Methods To enhance the estimation accuracy and calculation speed, we propose a modified PSO algorithm which is partially linearized for a two-tissue compartment model equation and requires the nonlinear estimation of only two parameters. We evaluated the PSO algorithm in terms of bias and variation in parameters by analyzing time-activity curves (TACs) with 1,000 realizations of Gaussian noise at two different noise levels (0.5 and 1) added. We also simulated a dynamic PET image of a phantom containing five regions. The image was then projected to sinogram space and corrupted with Poisson noise. Finally, we applied PSO and the conventional Levenberg-Marquardt algorithm (LMA) to the reconstructed PET images from the noisy sinogram (indirect estimation) and incorporated the PSO into the reconstruction process (direct reconstruction).
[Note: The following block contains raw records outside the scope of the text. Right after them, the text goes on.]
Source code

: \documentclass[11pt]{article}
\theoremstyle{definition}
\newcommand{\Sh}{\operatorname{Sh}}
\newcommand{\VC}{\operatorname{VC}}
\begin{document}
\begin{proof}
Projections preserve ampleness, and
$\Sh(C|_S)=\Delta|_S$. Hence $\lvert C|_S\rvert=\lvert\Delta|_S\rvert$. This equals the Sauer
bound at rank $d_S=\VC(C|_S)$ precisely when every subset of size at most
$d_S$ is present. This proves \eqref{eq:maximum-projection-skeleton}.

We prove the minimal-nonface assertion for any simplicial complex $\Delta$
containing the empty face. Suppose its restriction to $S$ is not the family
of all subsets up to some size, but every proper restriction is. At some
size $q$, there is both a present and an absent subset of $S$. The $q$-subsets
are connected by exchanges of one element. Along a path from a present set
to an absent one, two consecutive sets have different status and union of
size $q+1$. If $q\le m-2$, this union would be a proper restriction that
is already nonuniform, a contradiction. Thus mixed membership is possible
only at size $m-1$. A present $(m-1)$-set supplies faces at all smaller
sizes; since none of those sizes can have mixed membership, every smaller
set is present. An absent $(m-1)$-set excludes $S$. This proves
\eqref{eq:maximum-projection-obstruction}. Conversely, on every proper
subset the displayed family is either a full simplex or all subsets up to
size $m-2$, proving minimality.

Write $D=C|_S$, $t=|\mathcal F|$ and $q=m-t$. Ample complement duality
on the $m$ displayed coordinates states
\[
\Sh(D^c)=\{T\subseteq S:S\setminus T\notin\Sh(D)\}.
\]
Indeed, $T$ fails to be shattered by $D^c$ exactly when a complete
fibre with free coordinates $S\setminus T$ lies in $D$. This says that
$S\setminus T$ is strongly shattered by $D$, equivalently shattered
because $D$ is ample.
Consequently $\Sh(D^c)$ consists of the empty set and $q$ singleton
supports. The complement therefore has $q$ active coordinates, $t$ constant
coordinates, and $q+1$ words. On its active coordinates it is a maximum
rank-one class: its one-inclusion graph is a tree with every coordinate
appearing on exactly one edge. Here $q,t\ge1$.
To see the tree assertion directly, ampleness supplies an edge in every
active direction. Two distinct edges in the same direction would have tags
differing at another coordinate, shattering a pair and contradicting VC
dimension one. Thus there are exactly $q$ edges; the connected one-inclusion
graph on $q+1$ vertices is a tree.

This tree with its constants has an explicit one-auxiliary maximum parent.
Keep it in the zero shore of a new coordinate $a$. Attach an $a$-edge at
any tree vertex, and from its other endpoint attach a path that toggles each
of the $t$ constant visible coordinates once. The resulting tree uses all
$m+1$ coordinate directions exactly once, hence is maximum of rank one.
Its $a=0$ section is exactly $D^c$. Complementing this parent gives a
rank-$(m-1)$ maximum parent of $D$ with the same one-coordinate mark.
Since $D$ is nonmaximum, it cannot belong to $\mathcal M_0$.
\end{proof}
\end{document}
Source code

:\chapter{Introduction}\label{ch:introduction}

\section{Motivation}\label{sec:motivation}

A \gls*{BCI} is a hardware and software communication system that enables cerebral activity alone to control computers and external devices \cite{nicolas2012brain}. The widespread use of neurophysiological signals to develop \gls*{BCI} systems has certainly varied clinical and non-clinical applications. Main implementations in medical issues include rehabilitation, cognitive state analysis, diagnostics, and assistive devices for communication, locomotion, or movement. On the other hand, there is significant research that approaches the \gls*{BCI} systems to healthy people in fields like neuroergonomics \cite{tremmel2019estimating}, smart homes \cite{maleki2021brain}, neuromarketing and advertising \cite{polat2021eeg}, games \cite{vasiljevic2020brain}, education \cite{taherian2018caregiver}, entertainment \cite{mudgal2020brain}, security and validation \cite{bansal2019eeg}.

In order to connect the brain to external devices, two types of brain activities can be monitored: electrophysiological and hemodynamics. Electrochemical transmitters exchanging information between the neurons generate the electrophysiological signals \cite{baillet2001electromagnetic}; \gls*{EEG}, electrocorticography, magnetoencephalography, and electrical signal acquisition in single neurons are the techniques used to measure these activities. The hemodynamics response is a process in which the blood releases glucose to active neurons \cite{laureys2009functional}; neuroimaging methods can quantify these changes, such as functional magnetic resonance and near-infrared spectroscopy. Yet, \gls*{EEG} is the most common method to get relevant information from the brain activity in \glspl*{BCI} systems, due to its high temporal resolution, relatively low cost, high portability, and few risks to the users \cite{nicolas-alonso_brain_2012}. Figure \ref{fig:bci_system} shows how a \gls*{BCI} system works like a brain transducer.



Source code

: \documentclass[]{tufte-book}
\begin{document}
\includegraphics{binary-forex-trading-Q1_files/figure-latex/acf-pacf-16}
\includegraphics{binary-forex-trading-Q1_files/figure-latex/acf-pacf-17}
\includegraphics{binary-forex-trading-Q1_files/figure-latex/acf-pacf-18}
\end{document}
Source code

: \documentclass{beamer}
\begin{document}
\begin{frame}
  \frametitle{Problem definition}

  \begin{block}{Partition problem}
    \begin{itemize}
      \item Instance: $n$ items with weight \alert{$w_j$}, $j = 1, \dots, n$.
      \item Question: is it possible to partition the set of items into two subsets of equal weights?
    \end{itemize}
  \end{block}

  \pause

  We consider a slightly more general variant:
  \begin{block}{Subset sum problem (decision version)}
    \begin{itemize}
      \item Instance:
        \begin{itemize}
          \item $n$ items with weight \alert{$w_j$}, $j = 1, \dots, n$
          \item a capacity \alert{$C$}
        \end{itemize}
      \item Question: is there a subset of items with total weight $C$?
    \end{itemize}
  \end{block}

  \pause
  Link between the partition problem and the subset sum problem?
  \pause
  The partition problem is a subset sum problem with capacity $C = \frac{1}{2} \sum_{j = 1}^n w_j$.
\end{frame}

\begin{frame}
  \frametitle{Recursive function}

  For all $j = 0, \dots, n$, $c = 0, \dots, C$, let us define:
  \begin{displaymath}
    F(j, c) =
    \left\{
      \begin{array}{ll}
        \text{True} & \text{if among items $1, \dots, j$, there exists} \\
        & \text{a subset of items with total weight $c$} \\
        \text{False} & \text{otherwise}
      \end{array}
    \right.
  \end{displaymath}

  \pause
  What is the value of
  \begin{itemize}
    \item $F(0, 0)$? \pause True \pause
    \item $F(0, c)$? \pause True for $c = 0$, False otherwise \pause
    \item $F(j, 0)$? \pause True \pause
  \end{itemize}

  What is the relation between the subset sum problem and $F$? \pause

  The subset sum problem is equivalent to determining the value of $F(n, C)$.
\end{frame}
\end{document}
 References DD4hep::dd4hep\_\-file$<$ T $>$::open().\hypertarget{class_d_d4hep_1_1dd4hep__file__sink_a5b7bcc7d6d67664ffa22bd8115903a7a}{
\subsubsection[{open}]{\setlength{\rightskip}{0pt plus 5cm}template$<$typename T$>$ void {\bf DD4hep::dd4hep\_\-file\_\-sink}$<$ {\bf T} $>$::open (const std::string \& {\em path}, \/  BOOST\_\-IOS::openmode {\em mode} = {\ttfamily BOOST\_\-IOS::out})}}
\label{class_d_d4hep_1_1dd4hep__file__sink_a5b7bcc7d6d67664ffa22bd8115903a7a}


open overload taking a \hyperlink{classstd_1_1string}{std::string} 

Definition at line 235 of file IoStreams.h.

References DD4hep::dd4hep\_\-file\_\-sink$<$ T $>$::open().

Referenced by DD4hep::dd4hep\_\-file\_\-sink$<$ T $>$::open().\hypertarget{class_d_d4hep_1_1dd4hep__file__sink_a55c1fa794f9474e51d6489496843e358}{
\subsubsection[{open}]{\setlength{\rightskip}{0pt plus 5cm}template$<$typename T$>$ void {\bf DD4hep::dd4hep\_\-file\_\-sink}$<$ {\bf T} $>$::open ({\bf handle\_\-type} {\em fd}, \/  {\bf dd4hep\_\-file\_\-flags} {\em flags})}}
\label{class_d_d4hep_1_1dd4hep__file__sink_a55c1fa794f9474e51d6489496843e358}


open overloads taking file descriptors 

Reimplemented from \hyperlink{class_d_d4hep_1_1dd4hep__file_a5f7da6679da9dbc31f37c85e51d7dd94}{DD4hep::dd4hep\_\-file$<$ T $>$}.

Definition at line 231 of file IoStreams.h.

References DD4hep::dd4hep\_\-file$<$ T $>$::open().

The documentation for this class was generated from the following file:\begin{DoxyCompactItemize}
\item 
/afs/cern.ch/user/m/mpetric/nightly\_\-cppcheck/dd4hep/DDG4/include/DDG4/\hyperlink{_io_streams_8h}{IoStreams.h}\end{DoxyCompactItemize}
Results The PSO showed much lower bias and variance for the four parameters (K1-k4) from the noisy TACs and required less computation time (approximately 50%) than LMA. In indirect estimation for simulated phantom data, root-mean-square-errors (RMSEs) of LMA for K1, k2, k3 and k4 maps were 0.11, 0.51, 0.11 and 0.65 and RMSEs of PSO were 0.037, 0.23, 0.058 and 0.030, respectively. The PSO-based direct reconstruction yielded lower RMSEs of 0.033, 0.23, 0.058 and 0.030. In addition, the direct reconstruction showed much better convergence properties than MLEM for dynamic frames.
Conclusions The results of this study suggest that PSO allows robust estimation of kinetic parameters in noisy environments and appears more promising in a direct kinetic parameter reconstruction framework.